Le jeune homme obéit donc et put voir défiler devant lui quantité de visages ynoriens, bien plus proches qu'il n'aurait jamais pu l'espérer. Au fur et à mesure de la distribution, il examinait discrètement les visages, souriant timidement lorsque cette observation était remarquée par le soldat en face. Il notait plusieurs choses : les traits tirés, en particulier au niveau des yeux ; les cheveux très souvent noirs et lisses ; le teint pâle et qui tirait vers le jaune des Ynoriens ; leur air grave et sérieux ; le peu d'entrain qu'ils avaient à discuter entre eux ; leur rigueur impeccable. Shirel savait que, parmi les soldats du Royaume de Kendra Kâr, il était commun que des amitiés sincères se nouent et que, dans une caserne, une ambiance amicale règne : les mœurs semblaient bien différentes dans la République, où les soldats paraissaient presque crispés, certains considérant avec animosité les rares tentatives de détente de leurs camarades, lorsque l'un d'entre eux tentait une boutade ou qu'une discussion s'animait un peu avant de retomber.
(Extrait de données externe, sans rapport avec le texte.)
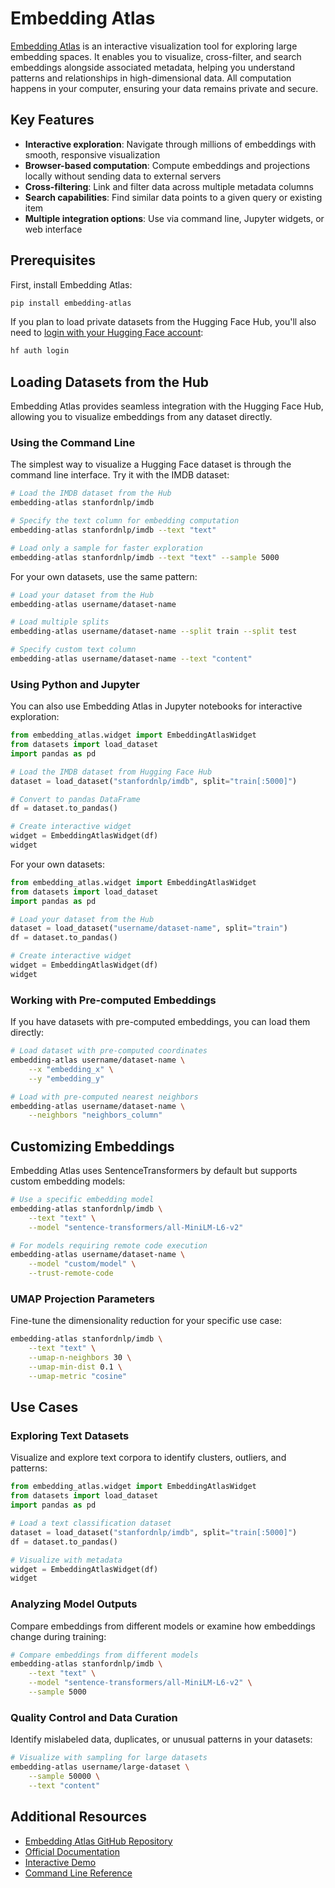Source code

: # Embedding Atlas

[Embedding Atlas](https://apple.github.io/embedding-atlas/) is an interactive visualization tool for exploring large embedding spaces. It enables you to visualize, cross-filter, and search embeddings alongside associated metadata, helping you understand patterns and relationships in high-dimensional data. All computation happens in your computer, ensuring your data remains private and secure.

## Key Features

- **Interactive exploration**: Navigate through millions of embeddings with smooth, responsive visualization
- **Browser-based computation**: Compute embeddings and projections locally without sending data to external servers
- **Cross-filtering**: Link and filter data across multiple metadata columns
- **Search capabilities**: Find similar data points to a given query or existing item
- **Multiple integration options**: Use via command line, Jupyter widgets, or web interface

## Prerequisites

First, install Embedding Atlas:

```bash
pip install embedding-atlas
```

If you plan to load private datasets from the Hugging Face Hub, you'll also need to [login with your Hugging Face account](/docs/huggingface_hub/quick-start#login):

```bash
hf auth login
```

## Loading Datasets from the Hub

Embedding Atlas provides seamless integration with the Hugging Face Hub, allowing you to visualize embeddings from any dataset directly.

### Using the Command Line

The simplest way to visualize a Hugging Face dataset is through the command line interface. Try it with the IMDB dataset:

```bash
# Load the IMDB dataset from the Hub
embedding-atlas stanfordnlp/imdb

# Specify the text column for embedding computation
embedding-atlas stanfordnlp/imdb --text "text"

# Load only a sample for faster exploration
embedding-atlas stanfordnlp/imdb --text "text" --sample 5000
```

For your own datasets, use the same pattern:

```bash
# Load your dataset from the Hub
embedding-atlas username/dataset-name

# Load multiple splits
embedding-atlas username/dataset-name --split train --split test

# Specify custom text column
embedding-atlas username/dataset-name --text "content"
```

### Using Python and Jupyter

You can also use Embedding Atlas in Jupyter notebooks for interactive exploration:

```python
from embedding_atlas.widget import EmbeddingAtlasWidget
from datasets import load_dataset
import pandas as pd

# Load the IMDB dataset from Hugging Face Hub
dataset = load_dataset("stanfordnlp/imdb", split="train[:5000]")

# Convert to pandas DataFrame
df = dataset.to_pandas()

# Create interactive widget
widget = EmbeddingAtlasWidget(df)
widget
```

For your own datasets:

```python
from embedding_atlas.widget import EmbeddingAtlasWidget
from datasets import load_dataset
import pandas as pd

# Load your dataset from the Hub
dataset = load_dataset("username/dataset-name", split="train")
df = dataset.to_pandas()

# Create interactive widget
widget = EmbeddingAtlasWidget(df)
widget
```

### Working with Pre-computed Embeddings

If you have datasets with pre-computed embeddings, you can load them directly:

```bash
# Load dataset with pre-computed coordinates
embedding-atlas username/dataset-name \
    --x "embedding_x" \
    --y "embedding_y"

# Load with pre-computed nearest neighbors
embedding-atlas username/dataset-name \
    --neighbors "neighbors_column"
```

## Customizing Embeddings

Embedding Atlas uses SentenceTransformers by default but supports custom embedding models:

```bash
# Use a specific embedding model
embedding-atlas stanfordnlp/imdb \
    --text "text" \
    --model "sentence-transformers/all-MiniLM-L6-v2"

# For models requiring remote code execution
embedding-atlas username/dataset-name \
    --model "custom/model" \
    --trust-remote-code
```

### UMAP Projection Parameters

Fine-tune the dimensionality reduction for your specific use case:

```bash
embedding-atlas stanfordnlp/imdb \
    --text "text" \
    --umap-n-neighbors 30 \
    --umap-min-dist 0.1 \
    --umap-metric "cosine"
```

## Use Cases

### Exploring Text Datasets

Visualize and explore text corpora to identify clusters, outliers, and patterns:

```python
from embedding_atlas.widget import EmbeddingAtlasWidget
from datasets import load_dataset
import pandas as pd

# Load a text classification dataset
dataset = load_dataset("stanfordnlp/imdb", split="train[:5000]")
df = dataset.to_pandas()

# Visualize with metadata
widget = EmbeddingAtlasWidget(df)
widget
```

### Analyzing Model Outputs

Compare embeddings from different models or examine how embeddings change during training:

```bash
# Compare embeddings from different models
embedding-atlas stanfordnlp/imdb \
    --text "text" \
    --model "sentence-transformers/all-MiniLM-L6-v2" \
    --sample 5000
```

### Quality Control and Data Curation

Identify mislabeled data, duplicates, or unusual patterns in your datasets:

```bash
# Visualize with sampling for large datasets
embedding-atlas username/large-dataset \
    --sample 50000 \
    --text "content"
```

## Additional Resources

- [Embedding Atlas GitHub Repository](https://github.com/apple/embedding-atlas)
- [Official Documentation](https://apple.github.io/embedding-atlas/)
- [Interactive Demo](https://apple.github.io/embedding-atlas/upload/)
- [Command Line Reference](https://apple.github.io/embedding-atlas/tool.html)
Il ne savait pas si cela était dommage ou non. Peut-être les Ynoriens étaient-ils ainsi plus efficaces ? Cela correspondait en quelque sorte à la vision intuitive qu'il aurait eu de l'armée, dans laquelle la rigueur serait suffisamment importante pour contraindre les soldats à se détourner de toute distraction inutile, devenant eux-mêmes durs et rigides. Mais il n'était pas un soldat, et aurait préféré de la part des Ynoriens un peu plus que cette politesse effacée et l'absence cruelle de sourires sur leurs visages tirés par la sévérité et l'austérité.
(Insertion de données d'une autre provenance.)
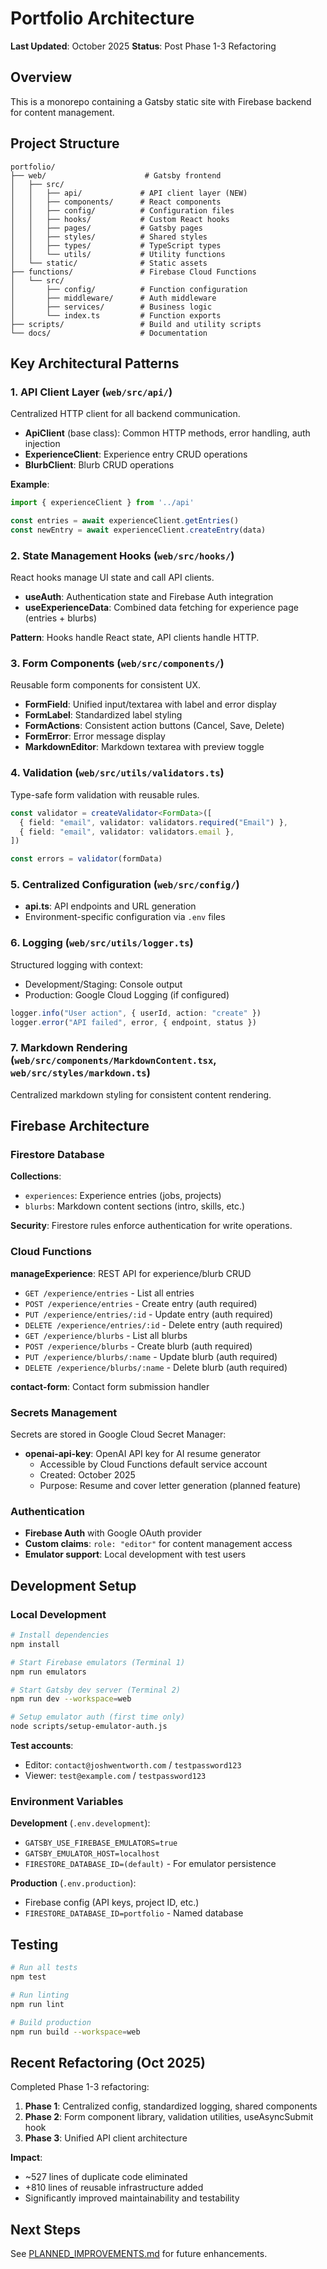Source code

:# Portfolio Architecture

**Last Updated**: October 2025
**Status**: Post Phase 1-3 Refactoring

## Overview

This is a monorepo containing a Gatsby static site with Firebase backend for content management.

## Project Structure

```
portfolio/
├── web/                      # Gatsby frontend
│   ├── src/
│   │   ├── api/             # API client layer (NEW)
│   │   ├── components/      # React components
│   │   ├── config/          # Configuration files
│   │   ├── hooks/           # Custom React hooks
│   │   ├── pages/           # Gatsby pages
│   │   ├── styles/          # Shared styles
│   │   ├── types/           # TypeScript types
│   │   └── utils/           # Utility functions
│   └── static/              # Static assets
├── functions/               # Firebase Cloud Functions
│   └── src/
│       ├── config/          # Function configuration
│       ├── middleware/      # Auth middleware
│       ├── services/        # Business logic
│       └── index.ts         # Function exports
├── scripts/                 # Build and utility scripts
└── docs/                    # Documentation
```

## Key Architectural Patterns

### 1. API Client Layer (`web/src/api/`)

Centralized HTTP client for all backend communication.

- **ApiClient** (base class): Common HTTP methods, error handling, auth injection
- **ExperienceClient**: Experience entry CRUD operations
- **BlurbClient**: Blurb CRUD operations

**Example**:
```typescript
import { experienceClient } from '../api'

const entries = await experienceClient.getEntries()
const newEntry = await experienceClient.createEntry(data)
```

### 2. State Management Hooks (`web/src/hooks/`)

React hooks manage UI state and call API clients.

- **useAuth**: Authentication state and Firebase Auth integration
- **useExperienceData**: Combined data fetching for experience page (entries + blurbs)

**Pattern**: Hooks handle React state, API clients handle HTTP.

### 3. Form Components (`web/src/components/`)

Reusable form components for consistent UX.

- **FormField**: Unified input/textarea with label and error display
- **FormLabel**: Standardized label styling
- **FormActions**: Consistent action buttons (Cancel, Save, Delete)
- **FormError**: Error message display
- **MarkdownEditor**: Markdown textarea with preview toggle

### 4. Validation (`web/src/utils/validators.ts`)

Type-safe form validation with reusable rules.

```typescript
const validator = createValidator<FormData>([
  { field: "email", validator: validators.required("Email") },
  { field: "email", validator: validators.email },
])

const errors = validator(formData)
```

### 5. Centralized Configuration (`web/src/config/`)

- **api.ts**: API endpoints and URL generation
- Environment-specific configuration via `.env` files

### 6. Logging (`web/src/utils/logger.ts`)

Structured logging with context:
- Development/Staging: Console output
- Production: Google Cloud Logging (if configured)

```typescript
logger.info("User action", { userId, action: "create" })
logger.error("API failed", error, { endpoint, status })
```

### 7. Markdown Rendering (`web/src/components/MarkdownContent.tsx`, `web/src/styles/markdown.ts`)

Centralized markdown styling for consistent content rendering.

## Firebase Architecture

### Firestore Database

**Collections**:
- `experiences`: Experience entries (jobs, projects)
- `blurbs`: Markdown content sections (intro, skills, etc.)

**Security**: Firestore rules enforce authentication for write operations.

### Cloud Functions

**manageExperience**: REST API for experience/blurb CRUD
- `GET /experience/entries` - List all entries
- `POST /experience/entries` - Create entry (auth required)
- `PUT /experience/entries/:id` - Update entry (auth required)
- `DELETE /experience/entries/:id` - Delete entry (auth required)
- `GET /experience/blurbs` - List all blurbs
- `POST /experience/blurbs` - Create blurb (auth required)
- `PUT /experience/blurbs/:name` - Update blurb (auth required)
- `DELETE /experience/blurbs/:name` - Delete blurb (auth required)

**contact-form**: Contact form submission handler

### Secrets Management

Secrets are stored in Google Cloud Secret Manager:

- **openai-api-key**: OpenAI API key for AI resume generator
  - Accessible by Cloud Functions default service account
  - Created: October 2025
  - Purpose: Resume and cover letter generation (planned feature)

### Authentication

- **Firebase Auth** with Google OAuth provider
- **Custom claims**: `role: "editor"` for content management access
- **Emulator support**: Local development with test users

## Development Setup

### Local Development

```bash
# Install dependencies
npm install

# Start Firebase emulators (Terminal 1)
npm run emulators

# Start Gatsby dev server (Terminal 2)
npm run dev --workspace=web

# Setup emulator auth (first time only)
node scripts/setup-emulator-auth.js
```

**Test accounts**:
- Editor: `contact@joshwentworth.com` / `testpassword123`
- Viewer: `test@example.com` / `testpassword123`

### Environment Variables

**Development** (`.env.development`):
- `GATSBY_USE_FIREBASE_EMULATORS=true`
- `GATSBY_EMULATOR_HOST=localhost`
- `FIRESTORE_DATABASE_ID=(default)` - For emulator persistence

**Production** (`.env.production`):
- Firebase config (API keys, project ID, etc.)
- `FIRESTORE_DATABASE_ID=portfolio` - Named database

## Testing

```bash
# Run all tests
npm test

# Run linting
npm run lint

# Build production
npm run build --workspace=web
```

## Recent Refactoring (Oct 2025)

Completed Phase 1-3 refactoring:

1. **Phase 1**: Centralized config, standardized logging, shared components
2. **Phase 2**: Form component library, validation utilities, useAsyncSubmit hook
3. **Phase 3**: Unified API client architecture

**Impact**:
- ~527 lines of duplicate code eliminated
- +810 lines of reusable infrastructure added
- Significantly improved maintainability and testability

## Next Steps

See [PLANNED_IMPROVEMENTS.md](./PLANNED_IMPROVEMENTS.md) for future enhancements.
Une fois la distribution achevée, le maître-queux lui fit signe de se servir lui-même et de le rejoindre. Shirel mangea donc en sa compagnie, dans le même silence lourd qui semblait régner sur l'ensemble du camp. Il fallut finir rapidement, car les guetteurs tournèrent et le cuistot l'envoya les servir. Il s'apprêtait à récupérer les gamelles et gobelets rapportés pour la vaisselle, qui serait probablement la corvée suivante, lorsqu'un guetteur poussa un cri inachevé. Le jeune homme leva distraitement les yeux vers sa position pour apercevoir le corps choir au sol, la gorge transpercée d'une flèche. Il se figea avec une expression de stupeur tandis qu'autour de lui se répandit une agitation folle.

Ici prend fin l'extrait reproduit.